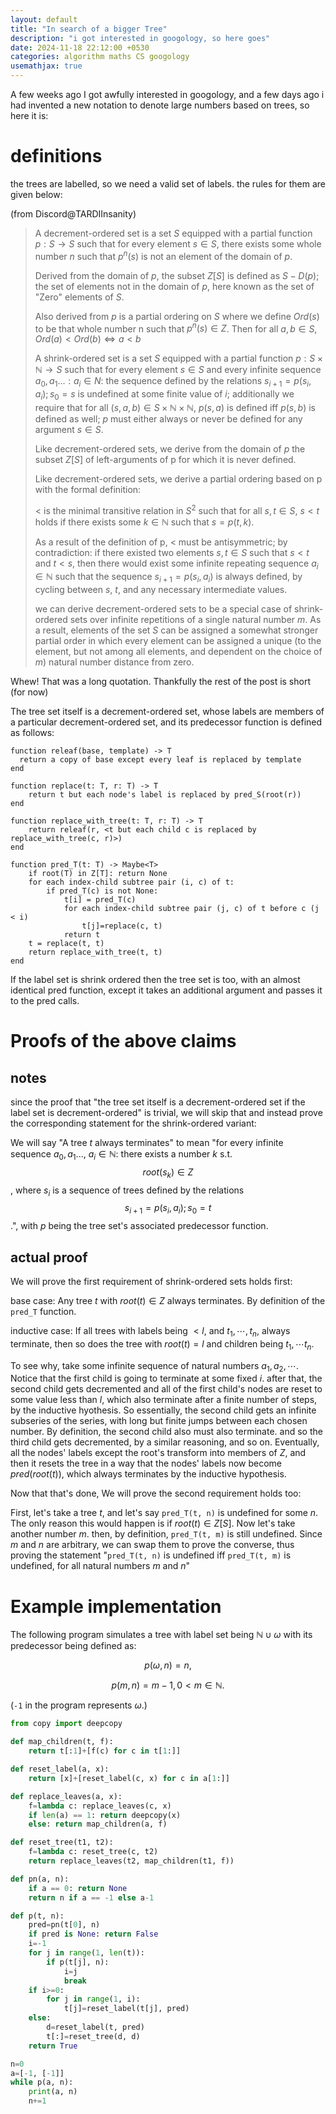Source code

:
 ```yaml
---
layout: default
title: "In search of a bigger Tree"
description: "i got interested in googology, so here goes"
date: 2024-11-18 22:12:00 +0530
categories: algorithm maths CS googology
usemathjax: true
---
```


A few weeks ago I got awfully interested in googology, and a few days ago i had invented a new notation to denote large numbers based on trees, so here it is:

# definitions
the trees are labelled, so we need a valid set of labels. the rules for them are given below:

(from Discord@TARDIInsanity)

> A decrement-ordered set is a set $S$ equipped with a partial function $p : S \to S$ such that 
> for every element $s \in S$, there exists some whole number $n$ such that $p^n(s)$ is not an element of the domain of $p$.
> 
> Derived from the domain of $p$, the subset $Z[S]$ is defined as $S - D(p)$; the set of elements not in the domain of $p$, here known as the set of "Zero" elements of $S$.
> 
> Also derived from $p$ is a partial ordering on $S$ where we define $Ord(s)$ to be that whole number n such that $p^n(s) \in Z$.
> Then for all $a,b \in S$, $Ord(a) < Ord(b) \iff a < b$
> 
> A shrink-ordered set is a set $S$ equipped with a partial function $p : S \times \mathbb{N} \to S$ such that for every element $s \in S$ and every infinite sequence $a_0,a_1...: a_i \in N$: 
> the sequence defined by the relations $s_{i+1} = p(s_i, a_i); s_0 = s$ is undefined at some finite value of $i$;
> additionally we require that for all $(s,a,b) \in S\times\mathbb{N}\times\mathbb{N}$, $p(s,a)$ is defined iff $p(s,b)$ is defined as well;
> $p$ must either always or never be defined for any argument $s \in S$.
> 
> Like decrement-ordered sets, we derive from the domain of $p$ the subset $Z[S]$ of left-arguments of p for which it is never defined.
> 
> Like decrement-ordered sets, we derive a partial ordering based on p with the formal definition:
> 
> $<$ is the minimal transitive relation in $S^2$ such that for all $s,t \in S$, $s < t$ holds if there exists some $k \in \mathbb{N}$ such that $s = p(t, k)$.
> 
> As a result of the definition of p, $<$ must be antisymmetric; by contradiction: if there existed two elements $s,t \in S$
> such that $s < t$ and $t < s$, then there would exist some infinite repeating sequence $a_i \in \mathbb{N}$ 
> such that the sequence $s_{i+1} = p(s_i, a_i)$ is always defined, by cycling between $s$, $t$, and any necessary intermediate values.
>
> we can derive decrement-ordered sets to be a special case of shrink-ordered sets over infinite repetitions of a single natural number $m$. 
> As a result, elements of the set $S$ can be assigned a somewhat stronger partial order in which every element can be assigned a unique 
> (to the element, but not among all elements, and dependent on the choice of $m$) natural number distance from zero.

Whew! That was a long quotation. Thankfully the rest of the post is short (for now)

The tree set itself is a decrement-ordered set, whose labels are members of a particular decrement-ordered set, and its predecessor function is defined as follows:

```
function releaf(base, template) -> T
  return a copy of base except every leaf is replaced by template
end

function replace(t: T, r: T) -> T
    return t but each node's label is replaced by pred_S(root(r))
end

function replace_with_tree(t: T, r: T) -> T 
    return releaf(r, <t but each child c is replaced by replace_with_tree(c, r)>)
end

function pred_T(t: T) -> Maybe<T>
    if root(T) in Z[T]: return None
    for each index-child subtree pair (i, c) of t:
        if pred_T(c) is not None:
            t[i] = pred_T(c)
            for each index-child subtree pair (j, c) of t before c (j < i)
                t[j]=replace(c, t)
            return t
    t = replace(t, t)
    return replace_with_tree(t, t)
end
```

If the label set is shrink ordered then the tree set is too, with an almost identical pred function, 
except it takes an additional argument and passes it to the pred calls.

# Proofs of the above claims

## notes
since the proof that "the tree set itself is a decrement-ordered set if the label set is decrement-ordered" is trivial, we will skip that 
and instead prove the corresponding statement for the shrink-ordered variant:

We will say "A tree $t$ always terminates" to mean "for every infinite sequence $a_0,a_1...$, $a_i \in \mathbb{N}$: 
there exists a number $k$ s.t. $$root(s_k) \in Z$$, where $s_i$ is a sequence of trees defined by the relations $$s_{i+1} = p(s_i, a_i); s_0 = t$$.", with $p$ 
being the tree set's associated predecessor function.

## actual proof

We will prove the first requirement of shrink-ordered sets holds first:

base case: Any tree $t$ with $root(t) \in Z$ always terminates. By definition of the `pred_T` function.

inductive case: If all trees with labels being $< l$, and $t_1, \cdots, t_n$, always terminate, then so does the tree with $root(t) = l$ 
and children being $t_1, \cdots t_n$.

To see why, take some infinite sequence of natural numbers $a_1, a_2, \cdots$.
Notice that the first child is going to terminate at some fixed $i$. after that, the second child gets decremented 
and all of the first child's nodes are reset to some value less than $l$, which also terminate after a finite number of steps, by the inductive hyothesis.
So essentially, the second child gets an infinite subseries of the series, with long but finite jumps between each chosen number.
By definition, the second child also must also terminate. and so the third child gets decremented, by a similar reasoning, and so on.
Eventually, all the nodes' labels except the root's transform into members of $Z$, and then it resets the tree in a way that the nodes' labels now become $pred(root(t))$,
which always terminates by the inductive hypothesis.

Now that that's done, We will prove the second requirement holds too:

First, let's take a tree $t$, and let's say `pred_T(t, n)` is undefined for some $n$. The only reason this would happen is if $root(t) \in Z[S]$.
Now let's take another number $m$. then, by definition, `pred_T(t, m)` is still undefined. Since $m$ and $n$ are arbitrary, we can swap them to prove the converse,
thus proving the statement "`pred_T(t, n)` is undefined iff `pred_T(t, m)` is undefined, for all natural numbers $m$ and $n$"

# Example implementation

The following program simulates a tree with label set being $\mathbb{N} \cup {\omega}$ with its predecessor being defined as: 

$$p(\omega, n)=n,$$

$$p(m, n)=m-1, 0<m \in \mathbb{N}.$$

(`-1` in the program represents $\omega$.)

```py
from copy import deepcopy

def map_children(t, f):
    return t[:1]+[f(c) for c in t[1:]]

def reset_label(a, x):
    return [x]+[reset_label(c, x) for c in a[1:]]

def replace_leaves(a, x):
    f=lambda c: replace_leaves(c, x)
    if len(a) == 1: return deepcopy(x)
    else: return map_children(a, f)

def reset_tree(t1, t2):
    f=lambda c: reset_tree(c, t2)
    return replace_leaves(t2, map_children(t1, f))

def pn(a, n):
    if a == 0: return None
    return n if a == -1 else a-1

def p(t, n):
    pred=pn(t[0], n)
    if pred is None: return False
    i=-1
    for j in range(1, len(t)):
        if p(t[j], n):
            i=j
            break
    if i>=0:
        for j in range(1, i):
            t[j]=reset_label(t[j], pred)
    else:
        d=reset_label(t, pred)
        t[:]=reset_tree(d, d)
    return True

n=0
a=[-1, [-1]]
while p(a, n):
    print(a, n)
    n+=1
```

+ + + +

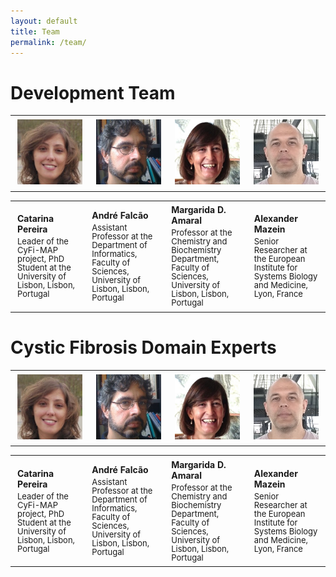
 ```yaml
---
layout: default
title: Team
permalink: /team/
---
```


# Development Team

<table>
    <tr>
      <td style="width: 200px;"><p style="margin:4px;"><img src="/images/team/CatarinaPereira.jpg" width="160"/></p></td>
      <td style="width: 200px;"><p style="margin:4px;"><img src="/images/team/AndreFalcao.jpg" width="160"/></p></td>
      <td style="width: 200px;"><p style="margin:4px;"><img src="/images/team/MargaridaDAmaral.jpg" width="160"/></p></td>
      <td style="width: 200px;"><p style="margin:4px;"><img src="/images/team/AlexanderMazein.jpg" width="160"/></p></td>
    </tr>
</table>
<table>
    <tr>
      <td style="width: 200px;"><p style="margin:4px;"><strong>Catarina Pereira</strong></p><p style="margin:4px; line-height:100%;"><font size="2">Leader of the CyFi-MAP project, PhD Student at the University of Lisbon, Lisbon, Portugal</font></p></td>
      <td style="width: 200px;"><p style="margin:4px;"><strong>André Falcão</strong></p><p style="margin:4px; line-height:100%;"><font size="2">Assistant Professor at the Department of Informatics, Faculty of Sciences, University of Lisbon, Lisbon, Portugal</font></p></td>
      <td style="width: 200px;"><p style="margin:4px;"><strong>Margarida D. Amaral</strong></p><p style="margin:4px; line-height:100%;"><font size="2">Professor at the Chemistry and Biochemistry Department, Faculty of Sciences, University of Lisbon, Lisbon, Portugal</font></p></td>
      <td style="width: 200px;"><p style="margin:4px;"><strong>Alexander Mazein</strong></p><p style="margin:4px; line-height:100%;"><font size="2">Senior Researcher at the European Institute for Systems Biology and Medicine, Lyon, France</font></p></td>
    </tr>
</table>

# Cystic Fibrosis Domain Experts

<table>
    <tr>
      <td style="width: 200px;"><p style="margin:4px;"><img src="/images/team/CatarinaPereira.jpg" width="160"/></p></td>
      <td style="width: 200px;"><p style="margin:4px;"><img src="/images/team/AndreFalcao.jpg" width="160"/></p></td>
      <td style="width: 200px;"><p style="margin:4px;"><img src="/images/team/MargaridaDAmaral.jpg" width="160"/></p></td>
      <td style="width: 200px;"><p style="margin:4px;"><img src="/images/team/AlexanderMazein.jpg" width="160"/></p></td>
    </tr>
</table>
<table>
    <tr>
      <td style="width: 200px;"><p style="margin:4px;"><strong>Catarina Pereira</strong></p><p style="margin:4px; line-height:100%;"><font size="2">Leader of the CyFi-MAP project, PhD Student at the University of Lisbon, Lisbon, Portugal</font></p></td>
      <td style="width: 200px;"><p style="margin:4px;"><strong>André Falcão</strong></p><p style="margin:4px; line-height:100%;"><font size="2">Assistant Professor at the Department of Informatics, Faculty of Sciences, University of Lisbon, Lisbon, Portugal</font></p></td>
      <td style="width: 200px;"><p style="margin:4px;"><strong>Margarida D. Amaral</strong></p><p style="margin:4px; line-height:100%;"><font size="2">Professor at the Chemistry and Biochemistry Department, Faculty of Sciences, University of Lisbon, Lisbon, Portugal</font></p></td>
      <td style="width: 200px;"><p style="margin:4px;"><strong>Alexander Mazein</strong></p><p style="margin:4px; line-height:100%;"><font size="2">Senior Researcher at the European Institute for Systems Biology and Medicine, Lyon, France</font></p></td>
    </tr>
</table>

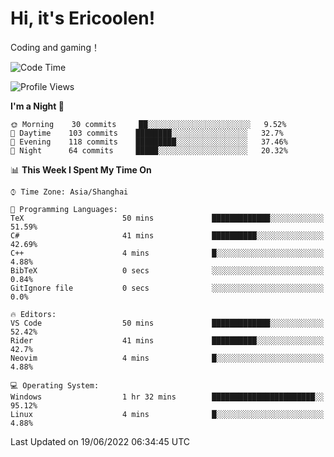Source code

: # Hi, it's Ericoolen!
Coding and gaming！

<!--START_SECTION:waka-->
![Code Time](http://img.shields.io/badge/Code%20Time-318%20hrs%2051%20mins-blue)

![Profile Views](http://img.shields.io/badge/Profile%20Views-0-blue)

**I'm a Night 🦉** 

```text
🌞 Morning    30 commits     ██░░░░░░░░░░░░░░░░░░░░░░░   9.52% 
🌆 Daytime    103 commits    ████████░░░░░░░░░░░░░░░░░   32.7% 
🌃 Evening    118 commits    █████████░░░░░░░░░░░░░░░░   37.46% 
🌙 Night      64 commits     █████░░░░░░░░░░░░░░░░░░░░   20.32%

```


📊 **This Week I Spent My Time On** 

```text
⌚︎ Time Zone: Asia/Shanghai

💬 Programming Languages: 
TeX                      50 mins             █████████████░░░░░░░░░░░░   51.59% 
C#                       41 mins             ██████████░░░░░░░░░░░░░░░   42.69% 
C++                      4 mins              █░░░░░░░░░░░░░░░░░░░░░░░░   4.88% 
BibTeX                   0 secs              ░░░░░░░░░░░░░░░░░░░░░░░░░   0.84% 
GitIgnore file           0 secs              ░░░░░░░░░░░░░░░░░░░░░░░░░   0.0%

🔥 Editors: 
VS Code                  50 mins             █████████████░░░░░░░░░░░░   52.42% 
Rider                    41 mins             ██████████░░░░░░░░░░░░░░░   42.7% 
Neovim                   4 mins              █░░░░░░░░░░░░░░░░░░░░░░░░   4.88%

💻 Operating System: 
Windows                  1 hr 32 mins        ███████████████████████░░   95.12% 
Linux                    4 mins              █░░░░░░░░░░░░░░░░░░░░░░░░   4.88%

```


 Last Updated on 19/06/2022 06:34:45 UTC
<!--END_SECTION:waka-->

+ + + +

### EXERCISE:
Within the listing above, locate the line containing "since the proof" and the line containing "We will say". Reproduce those two lines and all lines between them exactly, with nothing added.

### TASK SOLUTION:
since the proof that "the tree set itself is a decrement-ordered set if the label set is decrement-ordered" is trivial, we will skip that 
and instead prove the corresponding statement for the shrink-ordered variant:

We will say "A tree $t$ always terminates" to mean "for every infinite sequence $a_0,a_1...$, $a_i \in \mathbb{N}$: 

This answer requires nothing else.